Y la visión del hombre
se llega a transformar en la experiencia
de esta nada que está en ninguna parte.
Es una nube. Sólo
años después sabría que su nombre,
entre otros nombres justos que la llaman
y el nombre conseguido de los nombres,
es la nube clarísima
del no saber, la nube
interna del amor
y la contemplación. Es una nube
oscura y clara a un tiempo,
hecha de cegadora oscuridad.
Por este tiempo comencé a sentir
la sombra de esa nube
ante mí, precediendo
a menudo mis pasos,
y seguirla fue a veces
un acto de inocencia.
Era sólo una sombra, y ya sentía
su potestad, con todo.
Aquella nube, aquella
sombra del no saber era un saber.



 

El vaso de agua
 
                                                               A Ramón Xirau
El vaso no es una medida. El vaso en pleno mediodía. el vaso es de un cristal ligero, muy delgado, delicadeza medida, estancia bajo el sol. El vaso de agua es un ensayo de quietud.

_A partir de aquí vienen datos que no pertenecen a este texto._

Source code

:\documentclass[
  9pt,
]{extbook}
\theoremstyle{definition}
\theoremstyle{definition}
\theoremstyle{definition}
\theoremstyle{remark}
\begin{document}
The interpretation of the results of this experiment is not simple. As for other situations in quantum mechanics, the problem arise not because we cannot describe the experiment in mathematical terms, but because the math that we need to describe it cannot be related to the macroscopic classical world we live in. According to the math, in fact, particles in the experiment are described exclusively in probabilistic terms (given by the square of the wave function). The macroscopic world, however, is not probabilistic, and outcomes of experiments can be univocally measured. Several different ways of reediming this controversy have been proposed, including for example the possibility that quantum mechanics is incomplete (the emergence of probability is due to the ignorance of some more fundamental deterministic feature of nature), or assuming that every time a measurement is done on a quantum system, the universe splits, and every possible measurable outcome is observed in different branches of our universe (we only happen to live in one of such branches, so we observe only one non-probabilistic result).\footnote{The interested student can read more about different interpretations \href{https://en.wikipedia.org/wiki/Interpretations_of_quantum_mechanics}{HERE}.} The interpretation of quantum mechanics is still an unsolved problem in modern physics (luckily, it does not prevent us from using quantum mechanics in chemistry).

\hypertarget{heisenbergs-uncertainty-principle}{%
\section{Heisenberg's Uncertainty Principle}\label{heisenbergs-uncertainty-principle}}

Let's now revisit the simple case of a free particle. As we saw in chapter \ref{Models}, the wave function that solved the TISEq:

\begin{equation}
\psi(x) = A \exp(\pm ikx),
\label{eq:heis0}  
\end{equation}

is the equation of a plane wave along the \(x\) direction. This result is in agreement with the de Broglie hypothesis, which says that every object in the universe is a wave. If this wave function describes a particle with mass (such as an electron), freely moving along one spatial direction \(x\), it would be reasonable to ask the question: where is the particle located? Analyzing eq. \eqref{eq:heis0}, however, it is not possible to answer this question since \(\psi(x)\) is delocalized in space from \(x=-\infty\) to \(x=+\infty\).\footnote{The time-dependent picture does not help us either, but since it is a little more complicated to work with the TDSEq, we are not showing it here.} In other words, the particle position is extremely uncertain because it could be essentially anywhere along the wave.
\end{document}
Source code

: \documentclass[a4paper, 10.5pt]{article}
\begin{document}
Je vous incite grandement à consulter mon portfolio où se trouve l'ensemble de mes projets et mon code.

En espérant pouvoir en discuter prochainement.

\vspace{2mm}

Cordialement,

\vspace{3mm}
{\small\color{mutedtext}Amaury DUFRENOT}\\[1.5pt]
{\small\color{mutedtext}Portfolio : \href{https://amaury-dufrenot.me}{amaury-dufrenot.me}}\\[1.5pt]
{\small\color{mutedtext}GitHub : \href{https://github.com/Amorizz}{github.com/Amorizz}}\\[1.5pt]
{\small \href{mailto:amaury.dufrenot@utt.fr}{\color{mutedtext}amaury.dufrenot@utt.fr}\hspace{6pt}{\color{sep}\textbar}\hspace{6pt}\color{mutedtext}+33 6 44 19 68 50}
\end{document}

El sol bebe con un sorbo invisible. El sol sin uñas, quieto y rasgado.

El vaso está en reposo bajo el sol. y bajo la mirada, erguido y soleado. El vaso es la mirada. El vaso quieto bajo el sol rasgado.

Todo sucede en una ausencia. El vaso de agua estaba. Pero puedo dejar de pensar en lo que miro o escucho. Puedo dejar de decir lo que me miro o escucho. Sólo existe la verja de hierro recorrida por flores perezosas, al aire quieto, la terraza a esta hora crecida y plena.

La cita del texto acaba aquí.